### What you should do
Working from the records below, repeat exactly the lines starting at the line that contains "recommendation on 14.08.2012(P" and ending at the line that contains "right (under Article", inclusive.

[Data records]
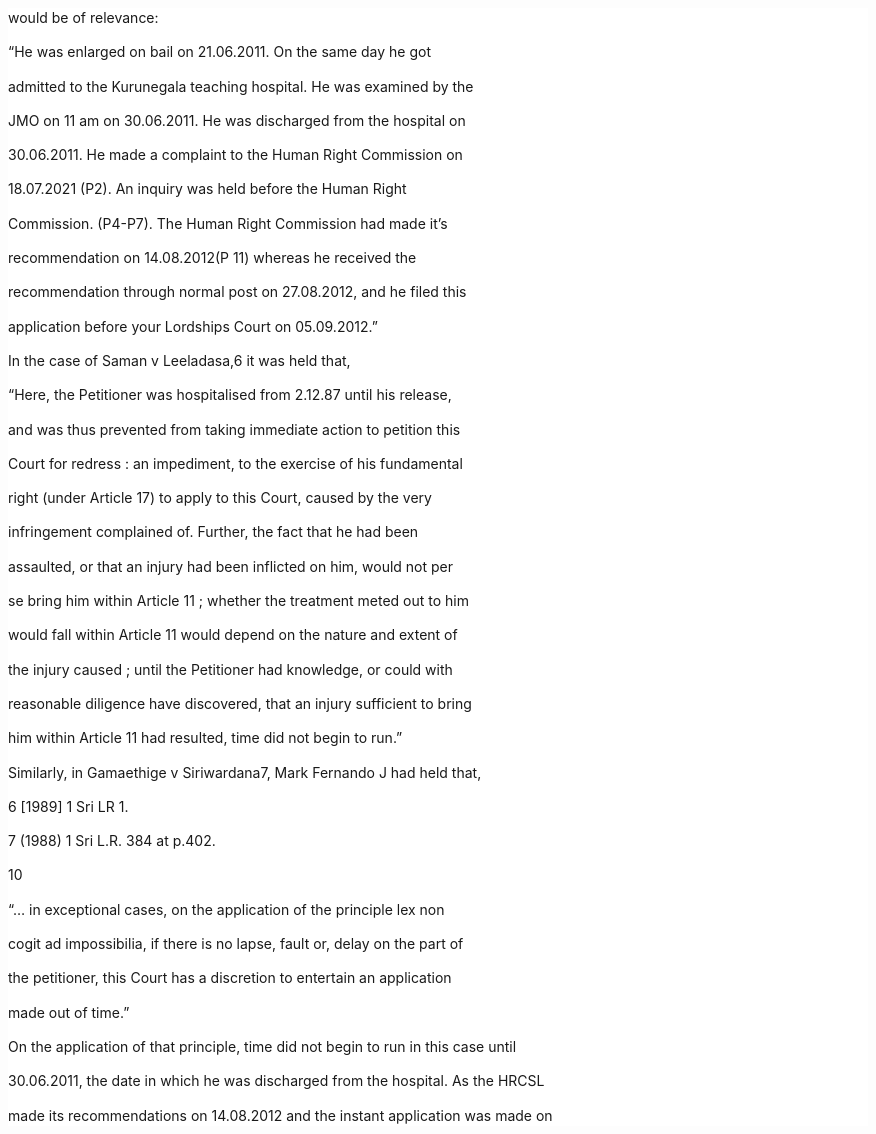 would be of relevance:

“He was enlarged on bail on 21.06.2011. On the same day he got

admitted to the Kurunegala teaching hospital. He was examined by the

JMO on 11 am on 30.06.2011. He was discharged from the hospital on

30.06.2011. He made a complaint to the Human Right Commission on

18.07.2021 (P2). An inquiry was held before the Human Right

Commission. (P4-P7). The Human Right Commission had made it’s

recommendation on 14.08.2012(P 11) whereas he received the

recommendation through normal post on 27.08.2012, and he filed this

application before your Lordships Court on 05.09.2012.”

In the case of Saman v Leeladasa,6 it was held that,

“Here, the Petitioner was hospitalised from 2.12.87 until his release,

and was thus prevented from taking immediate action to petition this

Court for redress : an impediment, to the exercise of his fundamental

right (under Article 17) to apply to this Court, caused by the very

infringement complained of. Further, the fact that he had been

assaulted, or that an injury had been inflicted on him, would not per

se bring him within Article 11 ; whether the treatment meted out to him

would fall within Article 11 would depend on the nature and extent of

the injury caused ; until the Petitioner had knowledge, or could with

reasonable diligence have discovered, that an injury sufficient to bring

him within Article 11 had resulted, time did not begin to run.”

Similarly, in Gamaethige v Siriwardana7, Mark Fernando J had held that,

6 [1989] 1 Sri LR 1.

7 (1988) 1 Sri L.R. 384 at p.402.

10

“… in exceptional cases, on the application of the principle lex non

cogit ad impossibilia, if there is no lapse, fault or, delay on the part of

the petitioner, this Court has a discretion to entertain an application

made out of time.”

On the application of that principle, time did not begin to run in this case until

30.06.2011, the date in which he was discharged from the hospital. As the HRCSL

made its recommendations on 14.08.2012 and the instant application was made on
--
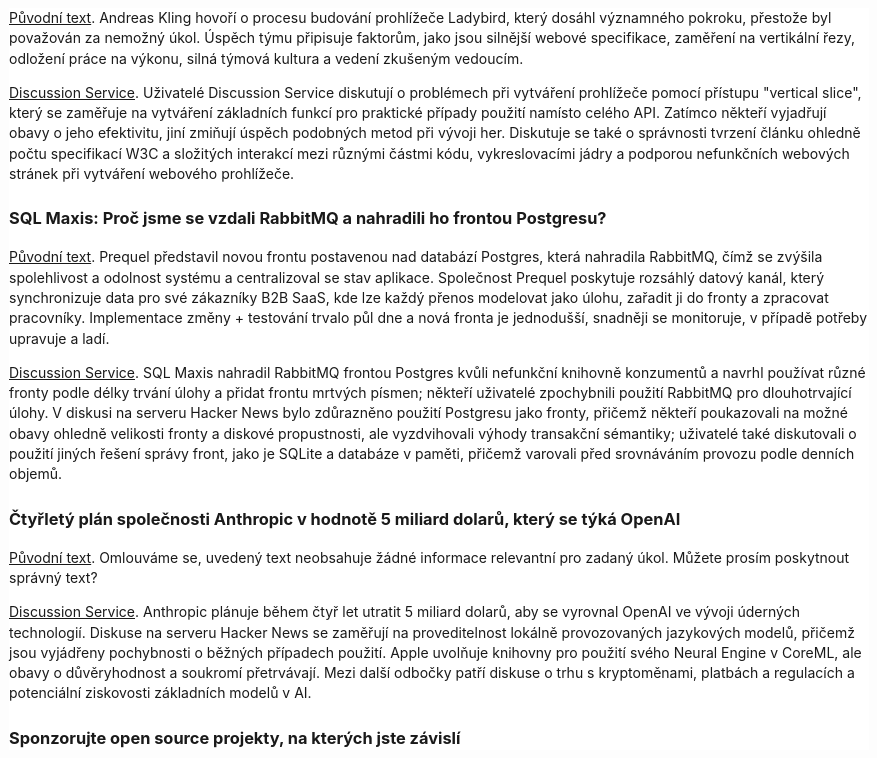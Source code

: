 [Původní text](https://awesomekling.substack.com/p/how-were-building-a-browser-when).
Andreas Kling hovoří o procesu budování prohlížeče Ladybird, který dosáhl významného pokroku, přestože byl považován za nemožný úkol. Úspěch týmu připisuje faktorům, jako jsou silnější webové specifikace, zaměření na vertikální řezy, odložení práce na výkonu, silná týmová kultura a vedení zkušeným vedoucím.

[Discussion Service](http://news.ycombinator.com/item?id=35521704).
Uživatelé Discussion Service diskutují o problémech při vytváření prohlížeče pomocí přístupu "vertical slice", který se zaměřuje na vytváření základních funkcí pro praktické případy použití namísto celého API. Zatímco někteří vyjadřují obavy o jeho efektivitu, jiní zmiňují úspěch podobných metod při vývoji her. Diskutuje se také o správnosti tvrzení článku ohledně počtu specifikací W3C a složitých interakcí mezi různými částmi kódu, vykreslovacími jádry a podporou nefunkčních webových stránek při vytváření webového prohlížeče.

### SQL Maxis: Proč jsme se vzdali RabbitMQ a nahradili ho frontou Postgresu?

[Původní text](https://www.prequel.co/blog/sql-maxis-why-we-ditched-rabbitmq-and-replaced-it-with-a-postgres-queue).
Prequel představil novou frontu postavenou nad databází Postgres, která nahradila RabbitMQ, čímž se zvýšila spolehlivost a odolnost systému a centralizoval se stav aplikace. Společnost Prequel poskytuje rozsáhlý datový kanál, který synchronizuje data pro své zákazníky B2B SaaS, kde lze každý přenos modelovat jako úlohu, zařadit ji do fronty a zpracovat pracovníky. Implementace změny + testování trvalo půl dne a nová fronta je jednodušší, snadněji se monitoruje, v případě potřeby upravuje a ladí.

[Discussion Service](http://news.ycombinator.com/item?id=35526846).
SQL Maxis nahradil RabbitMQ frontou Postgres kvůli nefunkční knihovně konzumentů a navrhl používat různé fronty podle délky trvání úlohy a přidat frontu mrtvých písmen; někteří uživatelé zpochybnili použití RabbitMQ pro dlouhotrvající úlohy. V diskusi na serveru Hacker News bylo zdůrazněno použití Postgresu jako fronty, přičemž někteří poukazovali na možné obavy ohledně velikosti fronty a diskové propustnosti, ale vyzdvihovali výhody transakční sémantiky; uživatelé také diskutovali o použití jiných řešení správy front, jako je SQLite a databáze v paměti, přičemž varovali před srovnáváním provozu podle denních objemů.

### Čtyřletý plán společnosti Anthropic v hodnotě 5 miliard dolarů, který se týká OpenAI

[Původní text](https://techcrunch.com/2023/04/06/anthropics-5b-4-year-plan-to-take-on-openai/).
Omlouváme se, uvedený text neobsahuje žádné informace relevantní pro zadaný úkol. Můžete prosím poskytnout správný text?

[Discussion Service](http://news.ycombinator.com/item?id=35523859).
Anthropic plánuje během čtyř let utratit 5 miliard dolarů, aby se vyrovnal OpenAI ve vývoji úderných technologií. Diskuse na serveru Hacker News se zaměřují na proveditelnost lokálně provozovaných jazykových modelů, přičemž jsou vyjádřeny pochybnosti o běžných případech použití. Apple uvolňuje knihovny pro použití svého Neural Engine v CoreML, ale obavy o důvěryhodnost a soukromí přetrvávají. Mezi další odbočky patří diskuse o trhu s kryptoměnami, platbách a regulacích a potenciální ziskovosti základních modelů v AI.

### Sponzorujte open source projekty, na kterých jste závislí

### Result for this task
recommendation on 14.08.2012(P 11) whereas he received the

recommendation through normal post on 27.08.2012, and he filed this

application before your Lordships Court on 05.09.2012.”

In the case of Saman v Leeladasa,6 it was held that,

“Here, the Petitioner was hospitalised from 2.12.87 until his release,

and was thus prevented from taking immediate action to petition this

Court for redress : an impediment, to the exercise of his fundamental

right (under Article 17) to apply to this Court, caused by the very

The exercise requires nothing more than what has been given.